Content starts
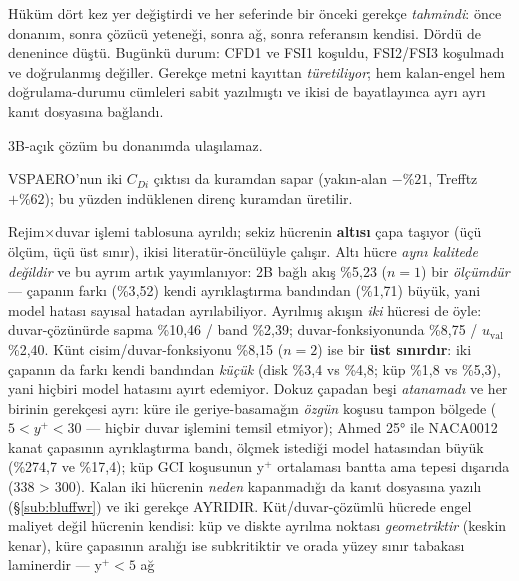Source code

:\documentclass[11pt,a4paper]{article}
\begin{document}
\begin{description}
        \noindent Hüküm dört kez yer değiştirdi ve her seferinde bir önceki
        gerekçe \emph{tahmindi}: önce donanım, sonra çözücü yeteneği, sonra
        ağ, sonra referansın kendisi. Dördü de denenince düştü. Bugünkü
        durum: CFD1 ve FSI1 koşuldu, FSI2/FSI3 koşulmadı ve doğrulanmış
        değiller. Gerekçe metni kayıttan \emph{türetiliyor}; hem kalan-engel
        hem doğrulama-durumu cümleleri sabit yazılmıştı ve ikisi de
        bayatlayınca ayrı ayrı kanıt dosyasına bağlandı.
  \item[Süpersonik mutlak $C_d$.] 3B-açık çözüm bu donanımda ulaşılamaz.
  \item[Panel yönteminin indüklenen direnci.] VSPAERO'nun iki $C_{Di}$ çıktısı
        da kuramdan sapar (yakın-alan $-\%21$, Trefftz $+\%62$); bu yüzden
        indüklenen direnç kuramdan üretilir.
  \item[Model-form belirsizliği.] Rejim$\times$duvar işlemi tablosuna ayrıldı;
        sekiz hücrenin \textbf{altısı} çapa taşıyor (üçü ölçüm, üçü üst
        sınır), ikisi literatür-öncülüyle
        çalışır. Altı hücre \emph{aynı kalitede değildir} ve bu ayrım artık
        yayımlanıyor: 2B bağlı akış \%5{,}23 ($n{=}1$) bir \emph{ölçümdür} ---
        çapanın farkı (\%3{,}52) kendi ayrıklaştırma bandından (\%1{,}71)
        büyük, yani model hatası sayısal hatadan ayrılabiliyor. Ayrılmış
        akışın \emph{iki} hücresi de öyle: duvar-çözünürde sapma \%10{,}46 /
        band \%2{,}39; duvar-fonksiyonunda \%8{,}75 / $u_{\mathrm{val}}$
        \%2{,}40. Künt
        cisim/duvar-fonksiyonu \%8{,}15 ($n{=}2$) ise bir \textbf{üst
        sınırdır}: iki çapanın da farkı kendi bandından \emph{küçük} (disk
        \%3{,}4 vs \%4{,}8; küp \%1{,}8 vs \%5{,}3), yani hiçbiri model
        hatasını ayırt edemiyor. Dokuz çapadan beşi \emph{atanamadı} ve her
        birinin gerekçesi ayrı: küre ile geriye-basamağın \emph{özgün} koşusu
        tampon bölgede ($5<y^+<30$ --- hiçbir duvar işlemini temsil etmiyor);
        Ahmed 25° ile NACA0012 kanat çapasının ayrıklaştırma bandı, ölçmek
        istediği model hatasından büyük (\%274{,}7 ve \%17{,}4); küp GCI
        koşusunun y$^+$ ortalaması bantta ama tepesi dışarıda (338 > 300).
        Kalan iki hücrenin \emph{neden} kapanmadığı da kanıt dosyasına yazılı
        (\S\ref{sub:bluffwr}) ve iki gerekçe AYRIDIR. Küt/duvar-çözümlü hücrede
        engel maliyet değil hücrenin kendisi: küp ve diskte ayrılma noktası
        \emph{geometriktir} (keskin kenar), küre çapasının aralığı ise
        subkritiktir ve orada yüzey sınır tabakası laminerdir --- y$^+{<}5$ ağ

\end{description}
\end{document}
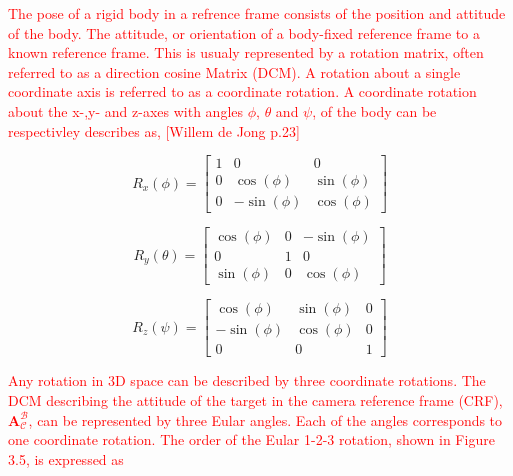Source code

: \label{sec:modrigid}

\label{sec:kinematics}

\textcolor{red}{The pose of a rigid body in a refrence frame consists of the position and attitude of the body. The attitude, or orientation of a body-fixed reference frame to a
known reference frame. This is usualy represented by a rotation matrix, often referred to as a direction cosine Matrix (DCM). A rotation about a single coordinate axis
is referred to as a coordinate rotation. A coordinate rotation about the x-,y- and z-axes with angles $\phi$, $\theta$ and $\psi$, of the body can be respectivley
describes as, [Willem de Jong p.23]}

\begin{equation}
    R_x(\phi) = \begin{bmatrix} 
        1 & 0 & 0 \\
        0 & \cos(\phi) & \sin(\phi) \\
        0 & -\sin(\phi) & \cos(\phi)
    \end{bmatrix}
    \label{Eq:3.1}
\end{equation}

\begin{equation}
    R_y(\theta) = \begin{bmatrix} 
        \cos(\phi) & 0 & -\sin(\phi) \\
        0 & 1 & 0 \\
        \sin(\phi) & 0  & \cos(\phi)
    \end{bmatrix}
    \label{Eq:3.2}
\end{equation}

\begin{equation}
    R_z(\psi) = \begin{bmatrix} 
        \cos(\phi) & \sin(\phi) & 0 \\
        -\sin(\phi) & \cos(\phi) & 0 \\
        0 & 0 & 1
    \end{bmatrix}
    \label{Eq:3.3}
\end{equation}

\textcolor{red}{Any rotation in 3D space can be described by three coordinate rotations. The DCM describing the attitude of the target in the camera reference frame
(CRF), $\mathbf{A}_{\mathcal{C}}^{\mathcal{B}}$, can be represented by three Eular angles. Each of the angles corresponds to one coordinate rotation. The order
of the Eular 1-2-3 rotation, shown in Figure 3.5, is expressed as}


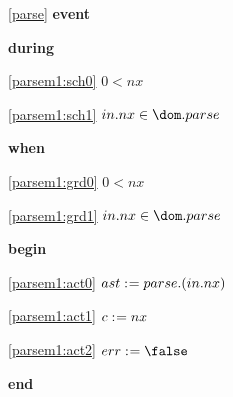 \noindent \ref{parse}  \textbf{event}
\begin{block}
  \item   \textbf{during}
  \begin{block}
  \item[ \eqref{parsem1:sch0} ]{$0 < nx$} %
  \item[ \eqref{parsem1:sch1} ]{$in.nx \in \dom.parse$} %
  \end{block}
  \item   \textbf{when}
  \begin{block}
  \item[ \eqref{parsem1:grd0} ]{$0 < nx$} %
  \item[ \eqref{parsem1:grd1} ]{$in.nx \in \dom.parse$} %
  \end{block}
  \item   \textbf{begin}
  \begin{block}
  \item[ \eqref{parsem1:act0} ]{$ast \mathrel{:\mkern1mu=} parse.(in.nx) $} %
  \item[ \eqref{parsem1:act1} ]{$c \mathrel{:\mkern1mu=} nx$} %
  \item[ \eqref{parsem1:act2} ]{$err \bcmeq \false$} %
  \end{block}
  \item   \textbf{end} \\
\end{block}
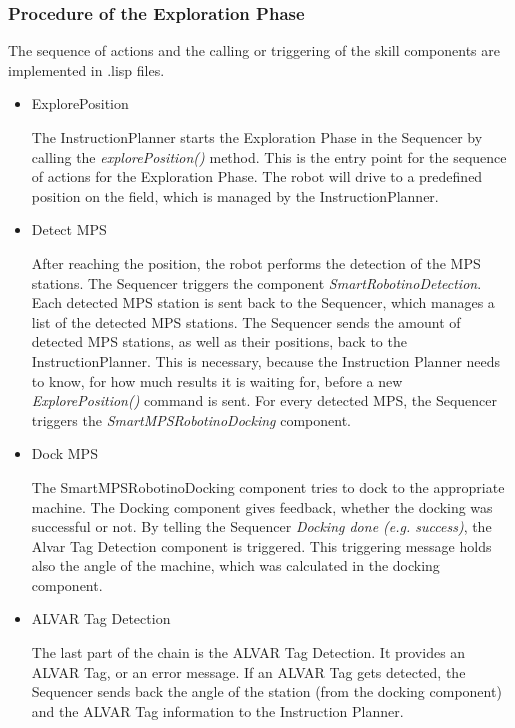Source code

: \subsubsection{Procedure of the Exploration Phase}

The sequence of actions and the calling or triggering of the skill components are implemented in .lisp files.

\begin{itemize}

\item ExplorePosition

The InstructionPlanner starts the Exploration Phase in the Sequencer by calling the \textit{explorePosition()} method. This is the entry point for the sequence of actions for the Exploration Phase. The robot will drive to a predefined position on the field, which is managed by the InstructionPlanner.

\item Detect MPS

After reaching the position, the robot performs the detection of the MPS stations. The Sequencer triggers the component \textit{SmartRobotinoDetection}.
Each detected MPS station is sent back to the Sequencer, which manages a list of the detected MPS stations.
The Sequencer sends the amount of detected MPS stations, as well as their positions, back to the InstructionPlanner.
This is necessary, because the Instruction Planner needs to know, for how much results it is waiting for, before a new  \textit{ExplorePosition()} command is sent.
For every detected MPS, the Sequencer triggers the \textit{SmartMPSRobotinoDocking} component.

\item Dock MPS

The SmartMPSRobotinoDocking component tries to dock to the appropriate machine.
The Docking component gives feedback, whether the docking was successful or not. By telling the Sequencer \textit{Docking done (e.g. success)}, the Alvar Tag Detection component is triggered. This triggering message holds also the angle of the machine, which was calculated in the docking component.

\item ALVAR Tag Detection

The last part of the chain is the ALVAR Tag Detection. It provides an ALVAR Tag, or an error message.
If an ALVAR Tag gets detected, the Sequencer sends back the angle of the station (from the docking component) and the ALVAR Tag information to the Instruction Planner.

\end{itemize}

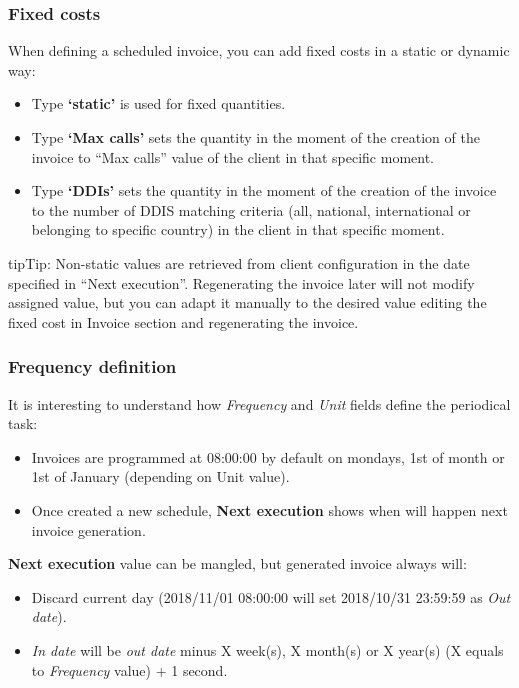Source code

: \documentclass[letterpaper,10pt,english]{sphinxmanual}
\begin{document}
\subsubsection{Fixed costs}
\label{administration_portal/brand/invoicing/invoice_schedulers:fixed-costs}
When defining a scheduled invoice, you can add fixed costs in a static or dynamic way:
\begin{itemize}
\item {} 
Type \textbf{`static'} is used for fixed quantities.

\item {} 
Type \textbf{`Max calls'} sets the quantity in the moment of the creation of the invoice to
``Max calls'' value of the client in that specific moment.

\item {} 
Type \textbf{`DDIs'} sets the quantity in the moment of the creation of the invoice to
the number of DDIS matching criteria (all, national, international or belonging to specific country)
in the client in that specific moment.

\end{itemize}

\begin{notice}{tip}{Tip:}
Non-static values are retrieved from client configuration in the date specified in ``Next execution''.
Regenerating the invoice later will not modify assigned value, but you can adapt it manually to
the desired value editing the fixed cost in Invoice section and regenerating the invoice.
\end{notice}


\subsubsection{Frequency definition}
\label{administration_portal/brand/invoicing/invoice_schedulers:frequency-definition}
It is interesting to understand how \emph{Frequency} and \emph{Unit} fields define the periodical task:
\begin{itemize}
\item {} 
Invoices are programmed at 08:00:00 by default on mondays, 1st of month or 1st of January (depending on Unit value).

\item {} 
Once created a new schedule, \textbf{Next execution} shows when will happen next invoice generation.

\end{itemize}

\textbf{Next execution} value can be mangled, but generated invoice always will:
\begin{itemize}
\item {} 
Discard current day (2018/11/01 08:00:00 will set 2018/10/31 23:59:59 as \emph{Out date}).

\item {} 
\emph{In date} will be \emph{out date} minus X week(s), X month(s) or X year(s) (X equals to \emph{Frequency} value) + 1 second.

\end{itemize}
\end{document}
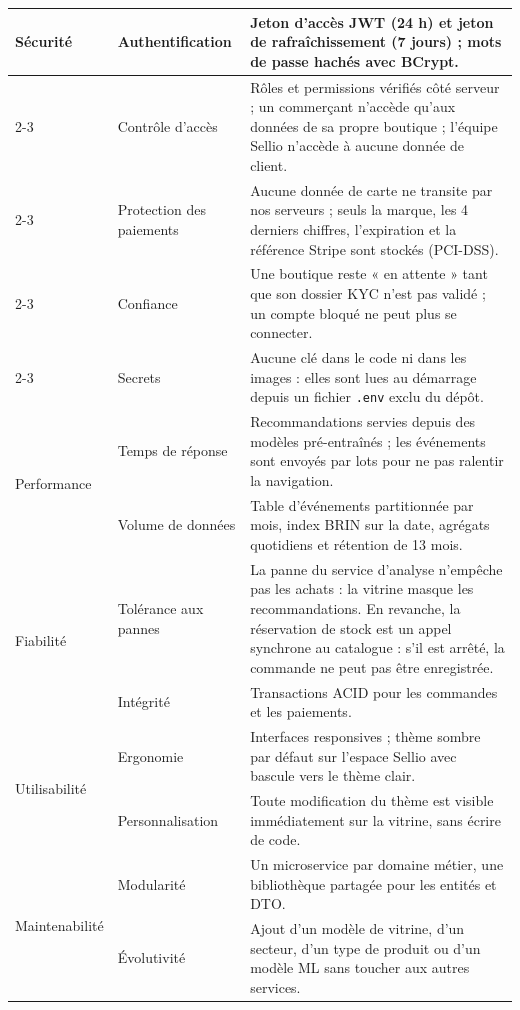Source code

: \begin{longtable}{|p{3.2cm}|p{4cm}|p{8cm}|}
\multirow{5}{*}{Sécurité} & Authentification & Jeton d'accès JWT (24 h) et jeton de rafraîchissement (7 jours) ; mots de passe hachés avec BCrypt. \\
\cline{2-3}
 & Contrôle d'accès & Rôles et permissions vérifiés côté serveur ; un commerçant n'accède qu'aux données de sa propre boutique ; l'équipe Sellio n'accède à aucune donnée de client. \\
\cline{2-3}
 & Protection des paiements & Aucune donnée de carte ne transite par nos serveurs ; seuls la marque, les 4 derniers chiffres, l'expiration et la référence Stripe sont stockés (PCI-DSS). \\
\cline{2-3}
 & Confiance & Une boutique reste « en attente » tant que son dossier KYC n'est pas validé ; un compte bloqué ne peut plus se connecter. \\
\cline{2-3}
 & Secrets & Aucune clé dans le code ni dans les images : elles sont lues au démarrage depuis un fichier \texttt{.env} exclu du dépôt. \\
\hline
\multirow{2}{*}{Performance} & Temps de réponse & Recommandations servies depuis des modèles pré-entraînés ; les événements sont envoyés par lots pour ne pas ralentir la navigation. \\
\cline{2-3}
 & Volume de données & Table d'événements partitionnée par mois, index BRIN sur la date, agrégats quotidiens et rétention de 13 mois. \\
\hline
\multirow{2}{*}{Fiabilité} & Tolérance aux pannes & La panne du service d'analyse n'empêche pas les achats : la vitrine masque les recommandations. En revanche, la réservation de stock est un appel synchrone au catalogue : s'il est arrêté, la commande ne peut pas être enregistrée. \\
\cline{2-3}
 & Intégrité & Transactions ACID pour les commandes et les paiements. \\
\hline
\multirow{2}{*}{Utilisabilité} & Ergonomie & Interfaces responsives ; thème sombre par défaut sur l'espace Sellio avec bascule vers le thème clair. \\
\cline{2-3}
 & Personnalisation & Toute modification du thème est visible immédiatement sur la vitrine, sans écrire de code. \\
\hline
\multirow{3}{*}{Maintenabilité} & Modularité & Un microservice par domaine métier, une bibliothèque partagée pour les entités et DTO. \\
\cline{2-3}
 & Évolutivité & Ajout d'un modèle de vitrine, d'un secteur, d'un type de produit ou d'un modèle ML sans toucher aux autres services. \\

\end{longtable}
Content ends
TASK DETAILS | Tally the lines of the material above that include the word "paiements", then state that tally alone.

YOUR RESPONSE | 2